Start of DATA EXCERPTS
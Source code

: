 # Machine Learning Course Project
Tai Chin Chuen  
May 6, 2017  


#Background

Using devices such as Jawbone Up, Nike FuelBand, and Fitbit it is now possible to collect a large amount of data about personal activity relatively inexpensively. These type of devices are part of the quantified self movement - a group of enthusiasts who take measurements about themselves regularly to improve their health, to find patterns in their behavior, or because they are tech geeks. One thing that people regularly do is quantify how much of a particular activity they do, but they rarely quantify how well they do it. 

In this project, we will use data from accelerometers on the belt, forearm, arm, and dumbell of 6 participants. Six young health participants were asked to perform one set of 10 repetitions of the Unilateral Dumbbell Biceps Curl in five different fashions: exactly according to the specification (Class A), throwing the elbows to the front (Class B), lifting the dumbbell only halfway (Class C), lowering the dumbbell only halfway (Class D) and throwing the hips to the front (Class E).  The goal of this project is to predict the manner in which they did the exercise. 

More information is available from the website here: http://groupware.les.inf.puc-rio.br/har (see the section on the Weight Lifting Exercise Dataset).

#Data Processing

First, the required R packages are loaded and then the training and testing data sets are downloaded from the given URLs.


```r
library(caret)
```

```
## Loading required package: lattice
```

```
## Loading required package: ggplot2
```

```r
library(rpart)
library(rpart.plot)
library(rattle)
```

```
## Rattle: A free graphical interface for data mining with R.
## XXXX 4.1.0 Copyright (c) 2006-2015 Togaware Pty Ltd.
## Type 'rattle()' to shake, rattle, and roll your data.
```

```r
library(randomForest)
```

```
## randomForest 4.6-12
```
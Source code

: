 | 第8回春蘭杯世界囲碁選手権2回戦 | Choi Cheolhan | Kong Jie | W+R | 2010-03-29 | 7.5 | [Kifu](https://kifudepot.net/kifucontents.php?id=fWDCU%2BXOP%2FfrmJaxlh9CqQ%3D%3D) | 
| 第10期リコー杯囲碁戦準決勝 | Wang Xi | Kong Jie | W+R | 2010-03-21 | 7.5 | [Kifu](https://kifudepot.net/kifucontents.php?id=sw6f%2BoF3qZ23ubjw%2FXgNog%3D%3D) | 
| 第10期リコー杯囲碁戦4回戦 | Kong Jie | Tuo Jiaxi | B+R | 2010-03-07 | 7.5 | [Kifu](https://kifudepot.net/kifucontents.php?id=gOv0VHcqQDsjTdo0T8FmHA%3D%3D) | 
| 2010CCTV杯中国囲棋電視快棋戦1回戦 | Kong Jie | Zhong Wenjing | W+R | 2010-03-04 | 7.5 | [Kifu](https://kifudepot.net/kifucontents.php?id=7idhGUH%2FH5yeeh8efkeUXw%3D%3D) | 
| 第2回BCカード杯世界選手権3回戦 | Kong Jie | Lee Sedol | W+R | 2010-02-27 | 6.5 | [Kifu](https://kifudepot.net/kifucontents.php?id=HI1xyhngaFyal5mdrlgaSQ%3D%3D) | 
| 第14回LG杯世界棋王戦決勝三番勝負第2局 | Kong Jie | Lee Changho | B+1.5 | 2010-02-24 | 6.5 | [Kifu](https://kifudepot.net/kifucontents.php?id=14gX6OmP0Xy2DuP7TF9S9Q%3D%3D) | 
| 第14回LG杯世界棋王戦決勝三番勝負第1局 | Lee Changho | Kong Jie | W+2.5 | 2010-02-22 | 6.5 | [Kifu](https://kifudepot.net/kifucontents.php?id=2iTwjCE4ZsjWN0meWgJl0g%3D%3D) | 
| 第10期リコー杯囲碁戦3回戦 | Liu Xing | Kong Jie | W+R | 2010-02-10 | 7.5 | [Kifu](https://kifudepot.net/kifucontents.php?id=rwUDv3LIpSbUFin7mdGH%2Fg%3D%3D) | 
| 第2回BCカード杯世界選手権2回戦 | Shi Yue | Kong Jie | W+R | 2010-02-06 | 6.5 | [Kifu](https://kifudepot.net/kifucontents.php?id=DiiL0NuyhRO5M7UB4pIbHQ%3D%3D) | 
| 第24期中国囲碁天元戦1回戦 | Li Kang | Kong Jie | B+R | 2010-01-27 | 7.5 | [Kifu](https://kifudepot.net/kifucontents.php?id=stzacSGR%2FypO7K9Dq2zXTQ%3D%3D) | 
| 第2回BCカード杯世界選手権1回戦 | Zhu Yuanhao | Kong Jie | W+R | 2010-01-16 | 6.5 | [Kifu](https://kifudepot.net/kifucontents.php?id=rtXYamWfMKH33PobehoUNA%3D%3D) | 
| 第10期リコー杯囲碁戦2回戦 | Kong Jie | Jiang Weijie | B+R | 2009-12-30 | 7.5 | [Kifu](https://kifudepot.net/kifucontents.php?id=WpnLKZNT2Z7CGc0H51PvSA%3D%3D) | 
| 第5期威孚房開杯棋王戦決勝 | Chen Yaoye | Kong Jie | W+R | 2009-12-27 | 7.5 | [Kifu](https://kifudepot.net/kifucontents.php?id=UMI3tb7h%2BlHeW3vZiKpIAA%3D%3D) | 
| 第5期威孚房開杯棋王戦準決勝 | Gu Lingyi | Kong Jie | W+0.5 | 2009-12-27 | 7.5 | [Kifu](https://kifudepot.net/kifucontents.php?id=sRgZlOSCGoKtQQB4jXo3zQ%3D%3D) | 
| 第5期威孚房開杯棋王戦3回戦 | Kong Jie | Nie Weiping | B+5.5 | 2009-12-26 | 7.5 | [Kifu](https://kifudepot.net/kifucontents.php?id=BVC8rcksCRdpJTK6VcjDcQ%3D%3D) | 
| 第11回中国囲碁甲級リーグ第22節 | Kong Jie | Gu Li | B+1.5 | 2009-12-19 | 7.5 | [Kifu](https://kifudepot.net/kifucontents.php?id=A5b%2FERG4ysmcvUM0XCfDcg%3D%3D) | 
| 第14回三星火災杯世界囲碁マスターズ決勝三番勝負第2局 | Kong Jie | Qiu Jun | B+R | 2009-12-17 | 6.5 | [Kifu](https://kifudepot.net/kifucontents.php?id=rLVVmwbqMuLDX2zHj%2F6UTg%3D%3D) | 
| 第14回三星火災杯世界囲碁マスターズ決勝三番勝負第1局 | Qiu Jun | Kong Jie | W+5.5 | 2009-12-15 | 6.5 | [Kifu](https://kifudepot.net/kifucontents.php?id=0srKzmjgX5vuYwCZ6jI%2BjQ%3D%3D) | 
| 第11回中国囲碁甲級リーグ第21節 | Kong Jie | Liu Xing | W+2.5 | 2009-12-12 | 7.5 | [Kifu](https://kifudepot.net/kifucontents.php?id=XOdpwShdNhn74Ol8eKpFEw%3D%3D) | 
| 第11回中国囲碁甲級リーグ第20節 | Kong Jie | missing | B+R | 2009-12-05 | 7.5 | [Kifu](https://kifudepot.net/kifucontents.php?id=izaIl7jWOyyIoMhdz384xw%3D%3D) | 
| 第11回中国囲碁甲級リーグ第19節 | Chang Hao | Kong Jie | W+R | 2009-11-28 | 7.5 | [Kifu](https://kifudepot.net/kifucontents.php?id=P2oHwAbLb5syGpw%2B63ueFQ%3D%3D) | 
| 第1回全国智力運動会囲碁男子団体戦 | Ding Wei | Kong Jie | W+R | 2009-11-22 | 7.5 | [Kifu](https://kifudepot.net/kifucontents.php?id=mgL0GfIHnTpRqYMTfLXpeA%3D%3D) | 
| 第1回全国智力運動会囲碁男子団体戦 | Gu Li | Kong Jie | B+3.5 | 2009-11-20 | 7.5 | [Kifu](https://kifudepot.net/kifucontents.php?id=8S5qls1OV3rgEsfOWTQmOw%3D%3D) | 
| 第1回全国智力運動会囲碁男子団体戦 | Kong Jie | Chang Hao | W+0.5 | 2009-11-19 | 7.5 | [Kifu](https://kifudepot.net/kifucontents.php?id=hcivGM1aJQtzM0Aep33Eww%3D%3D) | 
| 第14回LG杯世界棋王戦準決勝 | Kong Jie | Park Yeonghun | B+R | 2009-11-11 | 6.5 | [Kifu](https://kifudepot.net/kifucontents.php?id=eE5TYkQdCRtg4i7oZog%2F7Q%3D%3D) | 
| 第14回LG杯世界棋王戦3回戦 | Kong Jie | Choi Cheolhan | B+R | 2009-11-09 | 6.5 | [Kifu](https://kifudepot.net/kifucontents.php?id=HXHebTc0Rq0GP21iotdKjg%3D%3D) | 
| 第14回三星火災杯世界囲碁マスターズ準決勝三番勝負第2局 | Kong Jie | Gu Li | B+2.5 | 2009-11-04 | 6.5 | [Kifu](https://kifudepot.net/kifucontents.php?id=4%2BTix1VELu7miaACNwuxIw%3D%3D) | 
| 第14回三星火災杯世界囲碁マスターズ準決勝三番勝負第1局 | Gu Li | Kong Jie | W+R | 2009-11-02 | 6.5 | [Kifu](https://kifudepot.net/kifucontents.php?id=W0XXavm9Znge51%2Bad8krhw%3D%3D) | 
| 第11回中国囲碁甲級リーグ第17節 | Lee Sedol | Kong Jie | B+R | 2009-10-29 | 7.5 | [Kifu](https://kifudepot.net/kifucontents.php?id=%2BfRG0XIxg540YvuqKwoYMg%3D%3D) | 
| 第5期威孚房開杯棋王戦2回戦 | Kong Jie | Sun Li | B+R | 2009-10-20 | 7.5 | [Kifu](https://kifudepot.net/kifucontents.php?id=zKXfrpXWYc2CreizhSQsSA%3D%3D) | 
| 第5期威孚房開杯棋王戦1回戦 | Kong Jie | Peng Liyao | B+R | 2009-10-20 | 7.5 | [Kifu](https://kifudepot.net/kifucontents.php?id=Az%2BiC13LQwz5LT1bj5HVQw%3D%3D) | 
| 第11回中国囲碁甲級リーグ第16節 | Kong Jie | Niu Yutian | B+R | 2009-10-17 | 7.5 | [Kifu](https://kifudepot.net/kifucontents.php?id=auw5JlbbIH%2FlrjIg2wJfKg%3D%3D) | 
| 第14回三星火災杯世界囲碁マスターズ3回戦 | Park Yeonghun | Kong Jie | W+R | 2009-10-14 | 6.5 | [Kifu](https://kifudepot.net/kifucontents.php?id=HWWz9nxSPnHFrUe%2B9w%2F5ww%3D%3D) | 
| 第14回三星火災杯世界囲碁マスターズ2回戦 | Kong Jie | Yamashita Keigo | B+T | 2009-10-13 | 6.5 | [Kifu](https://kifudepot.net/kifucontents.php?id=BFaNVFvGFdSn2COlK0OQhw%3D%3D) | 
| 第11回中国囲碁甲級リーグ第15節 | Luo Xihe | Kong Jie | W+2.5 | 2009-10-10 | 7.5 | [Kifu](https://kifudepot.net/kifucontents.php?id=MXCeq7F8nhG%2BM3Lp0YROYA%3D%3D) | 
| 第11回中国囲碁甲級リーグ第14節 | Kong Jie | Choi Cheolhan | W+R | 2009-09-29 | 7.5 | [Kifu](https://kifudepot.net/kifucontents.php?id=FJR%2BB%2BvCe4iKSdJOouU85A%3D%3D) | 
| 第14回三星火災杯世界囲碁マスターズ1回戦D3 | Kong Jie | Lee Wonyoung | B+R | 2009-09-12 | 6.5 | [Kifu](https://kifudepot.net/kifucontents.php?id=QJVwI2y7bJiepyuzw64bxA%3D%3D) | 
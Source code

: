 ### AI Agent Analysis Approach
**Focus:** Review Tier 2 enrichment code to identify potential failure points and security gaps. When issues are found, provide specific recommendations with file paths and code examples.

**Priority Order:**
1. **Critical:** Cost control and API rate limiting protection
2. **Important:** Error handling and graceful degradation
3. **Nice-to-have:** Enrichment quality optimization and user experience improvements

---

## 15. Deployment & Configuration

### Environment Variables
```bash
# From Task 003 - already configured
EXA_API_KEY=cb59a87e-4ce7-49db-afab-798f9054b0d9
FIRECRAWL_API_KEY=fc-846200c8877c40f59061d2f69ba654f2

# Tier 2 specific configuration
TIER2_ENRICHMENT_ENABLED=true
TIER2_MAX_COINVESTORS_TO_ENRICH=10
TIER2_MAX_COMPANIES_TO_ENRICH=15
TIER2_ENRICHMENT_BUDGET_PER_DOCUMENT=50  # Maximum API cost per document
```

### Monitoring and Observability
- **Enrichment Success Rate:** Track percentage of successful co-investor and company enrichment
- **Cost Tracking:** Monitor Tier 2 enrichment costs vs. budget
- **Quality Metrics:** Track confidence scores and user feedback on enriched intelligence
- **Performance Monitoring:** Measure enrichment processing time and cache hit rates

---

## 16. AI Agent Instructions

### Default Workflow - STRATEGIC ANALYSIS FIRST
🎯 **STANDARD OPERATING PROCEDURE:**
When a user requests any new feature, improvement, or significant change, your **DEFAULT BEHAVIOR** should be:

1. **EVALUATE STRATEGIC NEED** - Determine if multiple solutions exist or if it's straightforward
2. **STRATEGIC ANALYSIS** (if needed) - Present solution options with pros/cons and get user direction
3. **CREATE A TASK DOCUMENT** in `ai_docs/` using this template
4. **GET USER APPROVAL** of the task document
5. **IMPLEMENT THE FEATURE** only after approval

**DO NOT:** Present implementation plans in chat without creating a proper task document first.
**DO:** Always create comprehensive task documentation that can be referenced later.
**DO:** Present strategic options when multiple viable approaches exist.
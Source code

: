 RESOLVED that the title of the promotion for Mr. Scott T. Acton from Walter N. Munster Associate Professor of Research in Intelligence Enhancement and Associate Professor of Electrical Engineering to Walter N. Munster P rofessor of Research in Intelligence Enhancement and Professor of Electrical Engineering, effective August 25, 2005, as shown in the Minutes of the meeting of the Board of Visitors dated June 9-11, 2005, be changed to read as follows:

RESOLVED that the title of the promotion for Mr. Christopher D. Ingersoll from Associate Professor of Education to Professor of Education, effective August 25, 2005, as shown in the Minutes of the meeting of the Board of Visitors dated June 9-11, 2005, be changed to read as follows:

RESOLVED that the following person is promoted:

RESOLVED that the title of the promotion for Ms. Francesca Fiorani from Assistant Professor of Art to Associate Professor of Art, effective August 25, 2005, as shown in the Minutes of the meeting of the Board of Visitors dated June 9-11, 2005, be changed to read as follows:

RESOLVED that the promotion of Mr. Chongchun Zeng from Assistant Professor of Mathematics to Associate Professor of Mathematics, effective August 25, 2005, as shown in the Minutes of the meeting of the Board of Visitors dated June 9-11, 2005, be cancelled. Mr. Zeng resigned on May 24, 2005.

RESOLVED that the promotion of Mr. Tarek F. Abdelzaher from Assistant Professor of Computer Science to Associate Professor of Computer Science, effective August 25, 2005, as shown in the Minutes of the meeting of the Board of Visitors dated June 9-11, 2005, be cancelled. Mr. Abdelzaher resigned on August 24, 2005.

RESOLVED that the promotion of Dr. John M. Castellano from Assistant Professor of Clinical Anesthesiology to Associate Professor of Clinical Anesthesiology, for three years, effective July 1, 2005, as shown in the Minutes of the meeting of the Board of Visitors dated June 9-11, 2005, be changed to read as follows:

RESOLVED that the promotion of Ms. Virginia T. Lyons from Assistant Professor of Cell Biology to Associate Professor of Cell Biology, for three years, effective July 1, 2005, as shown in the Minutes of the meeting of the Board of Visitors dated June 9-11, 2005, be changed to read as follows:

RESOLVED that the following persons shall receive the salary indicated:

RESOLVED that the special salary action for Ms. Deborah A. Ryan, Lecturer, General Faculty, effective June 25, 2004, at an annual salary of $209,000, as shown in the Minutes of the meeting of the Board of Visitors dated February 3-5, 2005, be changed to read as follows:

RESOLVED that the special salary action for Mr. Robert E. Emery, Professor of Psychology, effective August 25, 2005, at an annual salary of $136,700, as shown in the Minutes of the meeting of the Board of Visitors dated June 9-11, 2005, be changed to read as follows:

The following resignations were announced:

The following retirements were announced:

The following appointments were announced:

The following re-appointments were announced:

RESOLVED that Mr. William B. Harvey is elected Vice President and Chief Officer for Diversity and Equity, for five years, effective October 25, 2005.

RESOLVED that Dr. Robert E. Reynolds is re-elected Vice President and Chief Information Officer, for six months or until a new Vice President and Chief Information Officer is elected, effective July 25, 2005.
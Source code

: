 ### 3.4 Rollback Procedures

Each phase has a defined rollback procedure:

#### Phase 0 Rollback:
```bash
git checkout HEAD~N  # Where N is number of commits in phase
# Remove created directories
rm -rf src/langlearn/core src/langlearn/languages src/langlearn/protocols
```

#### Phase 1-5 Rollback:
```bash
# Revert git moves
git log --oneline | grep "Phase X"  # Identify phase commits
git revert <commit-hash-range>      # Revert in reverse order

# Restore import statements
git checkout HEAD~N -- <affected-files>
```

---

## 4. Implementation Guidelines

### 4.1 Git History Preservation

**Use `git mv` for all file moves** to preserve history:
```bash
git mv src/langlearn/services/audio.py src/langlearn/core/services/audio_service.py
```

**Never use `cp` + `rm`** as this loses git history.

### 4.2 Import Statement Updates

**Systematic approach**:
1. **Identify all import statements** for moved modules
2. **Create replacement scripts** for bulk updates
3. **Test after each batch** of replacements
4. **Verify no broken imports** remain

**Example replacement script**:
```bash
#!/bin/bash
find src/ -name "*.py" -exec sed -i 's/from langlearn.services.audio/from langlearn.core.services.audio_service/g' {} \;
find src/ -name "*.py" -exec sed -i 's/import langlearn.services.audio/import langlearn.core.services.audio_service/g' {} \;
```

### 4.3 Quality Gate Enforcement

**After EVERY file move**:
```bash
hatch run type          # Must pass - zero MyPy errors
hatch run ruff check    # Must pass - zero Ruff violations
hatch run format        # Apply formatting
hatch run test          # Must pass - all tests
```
End of DATA EXCERPTS
ASSIGNMENT
Your answer must be the lines from the first line of the records through the line containing "Using devices such", copied exactly.

RESULT FOR THIS EXERCISE
Source code

: # Machine Learning Course Project
Tai Chin Chuen  
May 6, 2017  


#Background

Using devices such as Jawbone Up, Nike FuelBand, and Fitbit it is now possible to collect a large amount of data about personal activity relatively inexpensively. These type of devices are part of the quantified self movement - a group of enthusiasts who take measurements about themselves regularly to improve their health, to find patterns in their behavior, or because they are tech geeks. One thing that people regularly do is quantify how much of a particular activity they do, but they rarely quantify how well they do it. 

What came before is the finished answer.